Available records:
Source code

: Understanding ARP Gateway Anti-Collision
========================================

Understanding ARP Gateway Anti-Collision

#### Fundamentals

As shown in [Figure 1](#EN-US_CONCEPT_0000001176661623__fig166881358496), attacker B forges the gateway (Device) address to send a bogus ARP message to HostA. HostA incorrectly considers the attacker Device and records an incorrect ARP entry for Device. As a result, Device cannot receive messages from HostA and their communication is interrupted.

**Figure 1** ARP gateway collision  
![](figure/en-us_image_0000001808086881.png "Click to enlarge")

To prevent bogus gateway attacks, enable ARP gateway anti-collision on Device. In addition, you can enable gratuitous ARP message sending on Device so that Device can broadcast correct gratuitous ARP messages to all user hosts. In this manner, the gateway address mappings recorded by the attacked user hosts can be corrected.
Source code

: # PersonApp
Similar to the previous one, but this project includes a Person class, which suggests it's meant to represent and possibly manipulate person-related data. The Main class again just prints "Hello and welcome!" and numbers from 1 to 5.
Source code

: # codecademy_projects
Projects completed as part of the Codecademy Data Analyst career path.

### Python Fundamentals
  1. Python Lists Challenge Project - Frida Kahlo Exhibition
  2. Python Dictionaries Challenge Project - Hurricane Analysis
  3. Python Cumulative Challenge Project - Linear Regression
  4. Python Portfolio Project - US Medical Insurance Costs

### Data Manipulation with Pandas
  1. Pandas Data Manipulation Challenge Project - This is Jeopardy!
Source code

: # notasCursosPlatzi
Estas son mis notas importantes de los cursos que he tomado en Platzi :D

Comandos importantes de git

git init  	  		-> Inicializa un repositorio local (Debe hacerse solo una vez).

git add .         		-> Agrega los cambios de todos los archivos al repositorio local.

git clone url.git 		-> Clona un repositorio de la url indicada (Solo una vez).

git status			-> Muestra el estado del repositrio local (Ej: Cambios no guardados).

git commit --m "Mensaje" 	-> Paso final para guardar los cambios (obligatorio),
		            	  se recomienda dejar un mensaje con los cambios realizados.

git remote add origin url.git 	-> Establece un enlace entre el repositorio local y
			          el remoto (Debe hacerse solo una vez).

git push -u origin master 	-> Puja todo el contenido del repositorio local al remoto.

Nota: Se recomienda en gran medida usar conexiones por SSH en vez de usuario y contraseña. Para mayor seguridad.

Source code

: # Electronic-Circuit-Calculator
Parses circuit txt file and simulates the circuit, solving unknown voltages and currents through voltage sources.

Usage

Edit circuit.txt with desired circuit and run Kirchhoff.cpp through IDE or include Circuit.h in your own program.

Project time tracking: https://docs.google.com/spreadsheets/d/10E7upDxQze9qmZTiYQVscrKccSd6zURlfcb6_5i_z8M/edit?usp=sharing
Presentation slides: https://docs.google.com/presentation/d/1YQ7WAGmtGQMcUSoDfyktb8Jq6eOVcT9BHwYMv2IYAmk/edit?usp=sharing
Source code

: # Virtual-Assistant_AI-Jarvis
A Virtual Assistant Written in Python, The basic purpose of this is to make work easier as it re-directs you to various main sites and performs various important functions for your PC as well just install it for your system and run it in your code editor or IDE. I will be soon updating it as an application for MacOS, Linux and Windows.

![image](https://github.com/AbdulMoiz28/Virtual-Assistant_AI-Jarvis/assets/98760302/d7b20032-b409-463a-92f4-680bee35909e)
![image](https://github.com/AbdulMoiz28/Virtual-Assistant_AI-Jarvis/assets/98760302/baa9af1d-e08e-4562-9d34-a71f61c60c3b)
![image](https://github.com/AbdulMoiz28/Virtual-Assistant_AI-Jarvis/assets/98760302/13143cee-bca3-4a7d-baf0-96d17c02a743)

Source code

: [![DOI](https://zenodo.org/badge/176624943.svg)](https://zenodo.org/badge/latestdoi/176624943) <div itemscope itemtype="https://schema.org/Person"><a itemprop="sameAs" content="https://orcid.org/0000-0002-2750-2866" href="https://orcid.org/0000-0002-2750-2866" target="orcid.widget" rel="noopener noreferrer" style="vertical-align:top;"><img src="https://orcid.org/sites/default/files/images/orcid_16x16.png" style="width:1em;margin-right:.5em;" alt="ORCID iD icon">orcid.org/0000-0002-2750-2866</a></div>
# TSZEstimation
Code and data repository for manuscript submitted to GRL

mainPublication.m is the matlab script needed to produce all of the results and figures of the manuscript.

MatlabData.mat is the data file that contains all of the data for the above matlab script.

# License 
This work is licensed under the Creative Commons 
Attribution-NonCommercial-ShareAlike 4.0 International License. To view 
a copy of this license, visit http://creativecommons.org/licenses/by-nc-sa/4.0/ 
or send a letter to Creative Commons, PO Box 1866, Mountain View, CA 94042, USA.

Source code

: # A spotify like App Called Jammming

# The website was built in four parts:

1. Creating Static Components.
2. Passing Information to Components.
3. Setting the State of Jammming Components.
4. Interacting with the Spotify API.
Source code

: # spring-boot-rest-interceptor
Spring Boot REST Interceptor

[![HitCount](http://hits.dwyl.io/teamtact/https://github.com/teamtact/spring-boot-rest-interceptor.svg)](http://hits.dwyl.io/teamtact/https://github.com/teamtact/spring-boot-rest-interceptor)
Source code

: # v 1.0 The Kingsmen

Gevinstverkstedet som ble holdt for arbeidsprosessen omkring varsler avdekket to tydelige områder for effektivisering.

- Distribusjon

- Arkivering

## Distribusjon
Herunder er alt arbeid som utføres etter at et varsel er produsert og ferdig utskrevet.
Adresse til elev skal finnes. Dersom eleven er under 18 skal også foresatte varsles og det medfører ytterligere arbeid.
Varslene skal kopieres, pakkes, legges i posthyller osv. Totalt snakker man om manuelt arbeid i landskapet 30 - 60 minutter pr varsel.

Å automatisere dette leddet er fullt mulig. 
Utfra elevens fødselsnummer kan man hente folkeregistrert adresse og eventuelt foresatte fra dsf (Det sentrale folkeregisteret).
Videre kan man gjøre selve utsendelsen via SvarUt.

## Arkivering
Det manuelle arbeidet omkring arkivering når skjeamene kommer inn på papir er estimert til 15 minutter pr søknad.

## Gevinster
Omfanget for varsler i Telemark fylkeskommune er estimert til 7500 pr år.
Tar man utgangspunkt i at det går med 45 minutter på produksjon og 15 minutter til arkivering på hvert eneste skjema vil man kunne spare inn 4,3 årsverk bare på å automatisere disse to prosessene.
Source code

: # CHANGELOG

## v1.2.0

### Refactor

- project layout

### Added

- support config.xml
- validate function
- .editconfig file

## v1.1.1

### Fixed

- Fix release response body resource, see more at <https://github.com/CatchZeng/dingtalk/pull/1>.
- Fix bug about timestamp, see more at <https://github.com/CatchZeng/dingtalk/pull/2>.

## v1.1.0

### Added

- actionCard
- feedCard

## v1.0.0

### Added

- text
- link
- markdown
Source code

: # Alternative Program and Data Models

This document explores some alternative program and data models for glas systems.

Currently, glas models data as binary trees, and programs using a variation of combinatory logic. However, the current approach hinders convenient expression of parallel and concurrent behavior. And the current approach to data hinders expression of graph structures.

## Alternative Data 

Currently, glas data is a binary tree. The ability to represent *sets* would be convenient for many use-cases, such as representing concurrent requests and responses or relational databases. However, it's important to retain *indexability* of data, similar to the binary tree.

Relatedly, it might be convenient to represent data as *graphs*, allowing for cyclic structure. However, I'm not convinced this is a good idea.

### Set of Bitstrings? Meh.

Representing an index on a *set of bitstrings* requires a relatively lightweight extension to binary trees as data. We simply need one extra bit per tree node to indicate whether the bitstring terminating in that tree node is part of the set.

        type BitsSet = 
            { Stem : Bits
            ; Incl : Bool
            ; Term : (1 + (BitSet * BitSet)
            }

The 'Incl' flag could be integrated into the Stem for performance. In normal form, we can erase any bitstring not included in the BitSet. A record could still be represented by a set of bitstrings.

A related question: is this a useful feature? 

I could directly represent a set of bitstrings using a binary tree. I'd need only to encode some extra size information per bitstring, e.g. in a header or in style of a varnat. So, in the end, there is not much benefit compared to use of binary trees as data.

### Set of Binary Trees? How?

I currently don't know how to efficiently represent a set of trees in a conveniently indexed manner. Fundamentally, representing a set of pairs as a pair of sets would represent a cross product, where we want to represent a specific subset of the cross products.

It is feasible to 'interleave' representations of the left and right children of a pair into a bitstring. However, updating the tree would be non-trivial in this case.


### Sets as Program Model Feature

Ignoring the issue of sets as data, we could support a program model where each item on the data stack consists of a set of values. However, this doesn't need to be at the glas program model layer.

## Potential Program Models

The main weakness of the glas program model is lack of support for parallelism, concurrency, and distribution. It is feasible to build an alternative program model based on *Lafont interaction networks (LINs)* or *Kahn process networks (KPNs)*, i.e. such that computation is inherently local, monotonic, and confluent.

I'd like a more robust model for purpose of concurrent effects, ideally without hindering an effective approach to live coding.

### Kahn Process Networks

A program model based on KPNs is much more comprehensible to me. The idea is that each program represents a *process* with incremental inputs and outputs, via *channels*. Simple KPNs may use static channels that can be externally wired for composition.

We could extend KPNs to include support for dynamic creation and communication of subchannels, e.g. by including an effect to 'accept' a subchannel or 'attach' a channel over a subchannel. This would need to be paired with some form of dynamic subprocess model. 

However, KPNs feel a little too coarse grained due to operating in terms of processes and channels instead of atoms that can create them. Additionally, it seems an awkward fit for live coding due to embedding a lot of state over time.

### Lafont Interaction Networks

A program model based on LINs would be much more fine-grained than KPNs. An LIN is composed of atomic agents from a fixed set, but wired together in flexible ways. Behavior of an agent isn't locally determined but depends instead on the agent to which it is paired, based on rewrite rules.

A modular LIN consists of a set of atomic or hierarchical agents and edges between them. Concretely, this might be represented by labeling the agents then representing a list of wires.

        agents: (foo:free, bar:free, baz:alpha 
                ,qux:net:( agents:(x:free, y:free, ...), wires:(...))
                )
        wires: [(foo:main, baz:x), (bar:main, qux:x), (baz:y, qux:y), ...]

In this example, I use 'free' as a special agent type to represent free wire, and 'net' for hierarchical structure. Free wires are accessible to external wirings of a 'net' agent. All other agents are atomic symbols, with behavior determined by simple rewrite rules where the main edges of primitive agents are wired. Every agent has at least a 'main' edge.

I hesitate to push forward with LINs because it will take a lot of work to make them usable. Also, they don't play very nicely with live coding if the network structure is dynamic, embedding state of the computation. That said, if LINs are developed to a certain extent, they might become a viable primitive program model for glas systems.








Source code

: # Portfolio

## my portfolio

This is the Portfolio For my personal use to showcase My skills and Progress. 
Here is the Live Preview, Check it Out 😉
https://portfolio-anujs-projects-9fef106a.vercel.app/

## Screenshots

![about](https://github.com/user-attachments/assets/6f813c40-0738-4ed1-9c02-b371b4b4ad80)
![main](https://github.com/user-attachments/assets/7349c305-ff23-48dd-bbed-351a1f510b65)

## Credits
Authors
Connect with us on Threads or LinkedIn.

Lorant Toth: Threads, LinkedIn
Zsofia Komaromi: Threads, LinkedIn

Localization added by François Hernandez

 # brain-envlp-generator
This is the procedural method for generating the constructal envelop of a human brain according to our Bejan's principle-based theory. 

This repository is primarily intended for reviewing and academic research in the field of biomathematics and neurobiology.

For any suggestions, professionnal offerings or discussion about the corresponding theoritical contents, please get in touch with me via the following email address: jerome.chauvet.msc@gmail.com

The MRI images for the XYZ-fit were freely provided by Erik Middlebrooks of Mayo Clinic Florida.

Try it: Show every line above in which the word "KPNs" occurs.

Answer to this problem:
The main weakness of the glas program model is lack of support for parallelism, concurrency, and distribution. It is feasible to build an alternative program model based on *Lafont interaction networks (LINs)* or *Kahn process networks (KPNs)*, i.e. such that computation is inherently local, monotonic, and confluent.
A program model based on KPNs is much more comprehensible to me. The idea is that each program represents a *process* with incremental inputs and outputs, via *channels*. Simple KPNs may use static channels that can be externally wired for composition.
We could extend KPNs to include support for dynamic creation and communication of subchannels, e.g. by including an effect to 'accept' a subchannel or 'attach' a channel over a subchannel. This would need to be paired with some form of dynamic subprocess model. 
However, KPNs feel a little too coarse grained due to operating in terms of processes and channels instead of atoms that can create them. Additionally, it seems an awkward fit for live coding due to embedding a lot of state over time.
A program model based on LINs would be much more fine-grained than KPNs. An LIN is composed of atomic agents from a fixed set, but wired together in flexible ways. Behavior of an agent isn't locally determined but depends instead on the agent to which it is paired, based on rewrite rules.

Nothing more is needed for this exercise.